### Assigned task:
Return the data. Every word must match.

Dataset entries

● ● ● ● ●

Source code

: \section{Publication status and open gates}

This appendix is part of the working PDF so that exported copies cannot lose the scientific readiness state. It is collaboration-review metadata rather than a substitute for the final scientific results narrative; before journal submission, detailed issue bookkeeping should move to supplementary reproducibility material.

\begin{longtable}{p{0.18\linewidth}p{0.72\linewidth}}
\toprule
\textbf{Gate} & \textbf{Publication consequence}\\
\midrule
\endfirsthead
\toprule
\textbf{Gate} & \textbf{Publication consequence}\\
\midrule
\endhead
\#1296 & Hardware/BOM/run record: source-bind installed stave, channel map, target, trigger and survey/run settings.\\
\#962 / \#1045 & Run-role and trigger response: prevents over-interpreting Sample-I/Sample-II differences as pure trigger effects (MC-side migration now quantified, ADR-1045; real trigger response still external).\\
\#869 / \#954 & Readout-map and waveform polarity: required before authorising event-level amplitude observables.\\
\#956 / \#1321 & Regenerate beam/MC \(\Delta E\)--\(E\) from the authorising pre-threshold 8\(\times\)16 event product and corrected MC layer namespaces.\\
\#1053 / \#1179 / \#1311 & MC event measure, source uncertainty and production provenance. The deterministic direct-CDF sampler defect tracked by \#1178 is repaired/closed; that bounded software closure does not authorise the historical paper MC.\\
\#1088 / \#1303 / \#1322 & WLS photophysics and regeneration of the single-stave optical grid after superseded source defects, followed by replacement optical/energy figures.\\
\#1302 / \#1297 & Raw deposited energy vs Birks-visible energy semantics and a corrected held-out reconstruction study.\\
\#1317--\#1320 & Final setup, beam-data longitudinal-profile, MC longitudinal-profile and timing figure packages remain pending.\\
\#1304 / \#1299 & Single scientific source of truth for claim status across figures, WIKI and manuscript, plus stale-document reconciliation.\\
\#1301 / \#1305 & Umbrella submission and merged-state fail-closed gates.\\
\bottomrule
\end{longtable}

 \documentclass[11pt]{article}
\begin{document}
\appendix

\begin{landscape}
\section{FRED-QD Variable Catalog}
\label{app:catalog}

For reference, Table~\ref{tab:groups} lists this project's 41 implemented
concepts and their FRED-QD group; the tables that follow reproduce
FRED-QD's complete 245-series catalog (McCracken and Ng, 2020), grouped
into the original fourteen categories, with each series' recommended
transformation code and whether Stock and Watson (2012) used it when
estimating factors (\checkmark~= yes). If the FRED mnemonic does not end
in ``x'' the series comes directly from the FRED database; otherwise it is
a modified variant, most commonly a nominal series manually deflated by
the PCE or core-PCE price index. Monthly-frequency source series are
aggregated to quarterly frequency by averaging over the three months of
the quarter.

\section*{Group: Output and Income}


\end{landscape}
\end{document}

● ● ● ● ●

### Problem solution:
Source code

: \section{Publication status and open gates}

This appendix is part of the working PDF so that exported copies cannot lose the scientific readiness state. It is collaboration-review metadata rather than a substitute for the final scientific results narrative; before journal submission, detailed issue bookkeeping should move to supplementary reproducibility material.

\begin{longtable}{p{0.18\linewidth}p{0.72\linewidth}}
\toprule
\textbf{Gate} & \textbf{Publication consequence}\\
\midrule
\endfirsthead
\toprule
\textbf{Gate} & \textbf{Publication consequence}\\
\midrule
\endhead
\#1296 & Hardware/BOM/run record: source-bind installed stave, channel map, target, trigger and survey/run settings.\\
\#962 / \#1045 & Run-role and trigger response: prevents over-interpreting Sample-I/Sample-II differences as pure trigger effects (MC-side migration now quantified, ADR-1045; real trigger response still external).\\
\#869 / \#954 & Readout-map and waveform polarity: required before authorising event-level amplitude observables.\\
\#956 / \#1321 & Regenerate beam/MC \(\Delta E\)--\(E\) from the authorising pre-threshold 8\(\times\)16 event product and corrected MC layer namespaces.\\
\#1053 / \#1179 / \#1311 & MC event measure, source uncertainty and production provenance. The deterministic direct-CDF sampler defect tracked by \#1178 is repaired/closed; that bounded software closure does not authorise the historical paper MC.\\
\#1088 / \#1303 / \#1322 & WLS photophysics and regeneration of the single-stave optical grid after superseded source defects, followed by replacement optical/energy figures.\\
\#1302 / \#1297 & Raw deposited energy vs Birks-visible energy semantics and a corrected held-out reconstruction study.\\
\#1317--\#1320 & Final setup, beam-data longitudinal-profile, MC longitudinal-profile and timing figure packages remain pending.\\
\#1304 / \#1299 & Single scientific source of truth for claim status across figures, WIKI and manuscript, plus stale-document reconciliation.\\
\#1301 / \#1305 & Umbrella submission and merged-state fail-closed gates.\\
\bottomrule
\end{longtable}

 \documentclass[11pt]{article}
\begin{document}
\appendix

\begin{landscape}
\section{FRED-QD Variable Catalog}
\label{app:catalog}

For reference, Table~\ref{tab:groups} lists this project's 41 implemented
concepts and their FRED-QD group; the tables that follow reproduce
FRED-QD's complete 245-series catalog (McCracken and Ng, 2020), grouped
into the original fourteen categories, with each series' recommended
transformation code and whether Stock and Watson (2012) used it when
estimating factors (\checkmark~= yes). If the FRED mnemonic does not end
in ``x'' the series comes directly from the FRED database; otherwise it is
a modified variant, most commonly a nominal series manually deflated by
the PCE or core-PCE price index. Monthly-frequency source series are
aggregated to quarterly frequency by averaging over the three months of
the quarter.

\section*{Group: Output and Income}


\end{landscape}
\end{document}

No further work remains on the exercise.